IG Metall startet Begehren

IG Metall

27.05.2004 Erstes Arbeitnehmerbegehren in Deutschland

Die IG Metall startet am 1. Juni das erste Arbeitnehmerbegehren in Deutschland als Ausdruck des gesellschaftlichen Protestes gegen den Sozialabbau. "Jetzt ist der Zeitpunkt gekommen, die Sackgasse zu erkennen, in der Regierung und Opposition stecken", sagte der Erste Vorsitzende der IG Metall, Jürgen Peters, auf einer Pressekonferenz am Mittwoch in Frankfurt. "Man wird diese Sackgasse nicht ver­lassen, indem man jetzt mit höherer Geschwindigkeit gegen die Wand fährt, sondern indem man endlich die Richtung ändert." Bis in den Herbst hinein werde die IG Metall für eine andere Reformpolitik werben und ein Votum in den Betrieben und der Öffentlichkeit sammeln, um es dann den politischen Parteien zu präsentieren.

"Der politische und ökonomische Mainstream spült derzeit alles weg, was nicht strom­linienförmig ins Konzept passt", sagte Peters. Dem wolle die IG Metall mit dem Arbeit­nehmerbegehren entgegenwirken und für ihre Alternativkonzepte in der Wirtschafts- und Sozialpolitik werben. Beispielhaft verwies Peters auf das Modell der Bürger­versicherung, bei der durch das Einbeziehen von Selbständigen und Beamten die gesetzliche Kranken­versicherung auf eine breitere Basis gestellt werden soll. "Wir brauchen ein gesetzliches Rentenniveau, das Altersarmut verhindert", sagte Peters und plädierte für eine Stärkung der betrieblichen Altersvorsorge. In der Steuerpolitik sprach er sich für einen Eingangssteuersatz von 15 Prozent, einen Spitzensteuersatz von zumindest 45 Prozent sowie für die Besteue­rung von großen Vermögen und Erbschaften aus.
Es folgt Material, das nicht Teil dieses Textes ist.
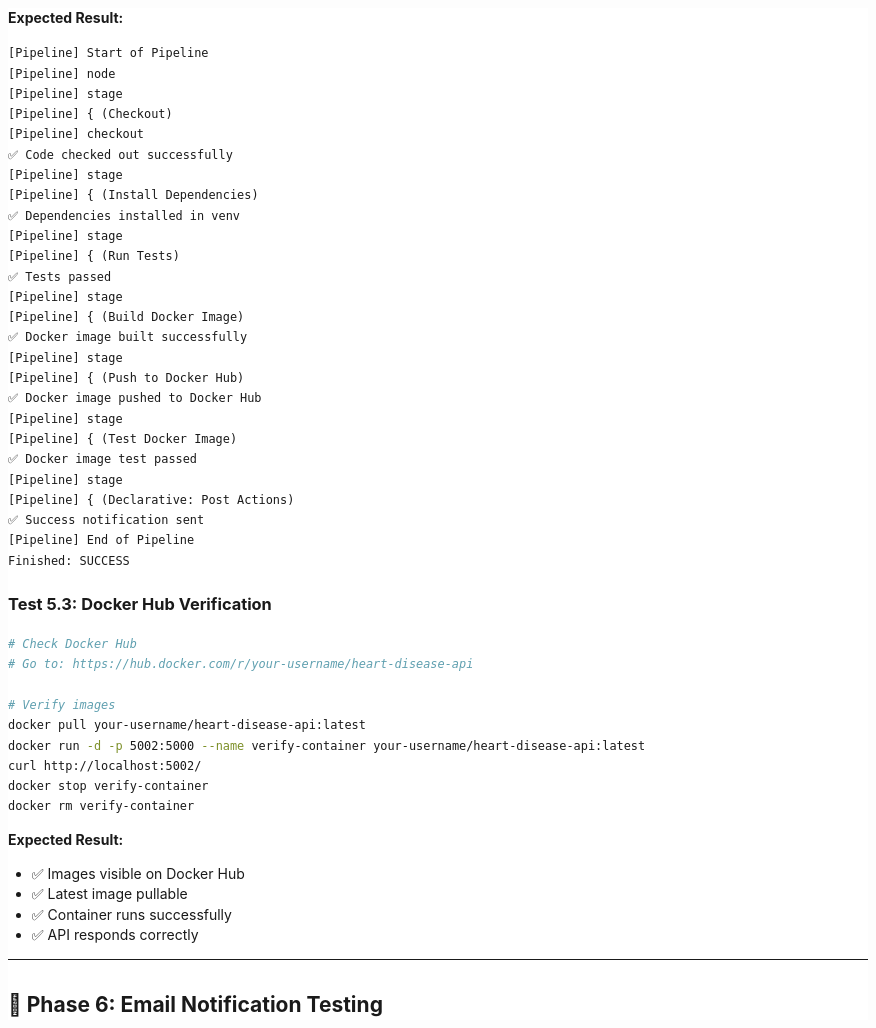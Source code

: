 **Expected Result:**
```
[Pipeline] Start of Pipeline
[Pipeline] node
[Pipeline] stage
[Pipeline] { (Checkout)
[Pipeline] checkout
✅ Code checked out successfully
[Pipeline] stage
[Pipeline] { (Install Dependencies)
✅ Dependencies installed in venv
[Pipeline] stage
[Pipeline] { (Run Tests)
✅ Tests passed
[Pipeline] stage
[Pipeline] { (Build Docker Image)
✅ Docker image built successfully
[Pipeline] stage
[Pipeline] { (Push to Docker Hub)
✅ Docker image pushed to Docker Hub
[Pipeline] stage
[Pipeline] { (Test Docker Image)
✅ Docker image test passed
[Pipeline] stage
[Pipeline] { (Declarative: Post Actions)
✅ Success notification sent
[Pipeline] End of Pipeline
Finished: SUCCESS
```

### **Test 5.3: Docker Hub Verification**
```bash
# Check Docker Hub
# Go to: https://hub.docker.com/r/your-username/heart-disease-api

# Verify images
docker pull your-username/heart-disease-api:latest
docker run -d -p 5002:5000 --name verify-container your-username/heart-disease-api:latest
curl http://localhost:5002/
docker stop verify-container
docker rm verify-container
```

**Expected Result:**
- ✅ Images visible on Docker Hub
- ✅ Latest image pullable
- ✅ Container runs successfully
- ✅ API responds correctly

---

## 📧 **Phase 6: Email Notification Testing**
Entschieden forderte er die Rücknahme der verschärften Zumutbarkeitsregelungen für Langzeitarbeitslose. "Damit werden schuldlos arbeitslose Menschen zusätzlich bestraft und entwürdigt", sagte Peters. Er forderte eine offensive Beschäftigungspolitik und ein europa­weit abgestimmtes Investitionsprogramm. "Wenn wir jetzt nicht investieren, hinterlassen wir unseren Kindern ein Land mit maroder Infrastruktur, krankem Gesundheitswesen und rück­ständigem Bildungssystem." Wenn der Anschluss hier verloren gehe, werde sich das In­dustrie­land Deutschland nie von dieser Hypothek erholen, warnte Peters.

Peters rief Verbände und Organisationen dazu auf, sich dem Arbeitnehmerbegehren anzuschließen. Er zeigte sich zuversichtlich, dass die Initiative der IG Metall auf breite gesellschaftliche Zustimmung stoßen werde. "Zum Aktionstag der Gewerkschaften am 3. April sind bei der größten Demonstration in Deutschland über 500 000 Menschen auf die Straße gegangen. Die Quittung, die wir der Politik mündlich gegeben haben, bekommt sie jetzt auch schriftlich." Der Eintrag in das Arbeitnehmerbegehren ist auch online über die eigens eingerichtete Internetseite möglich.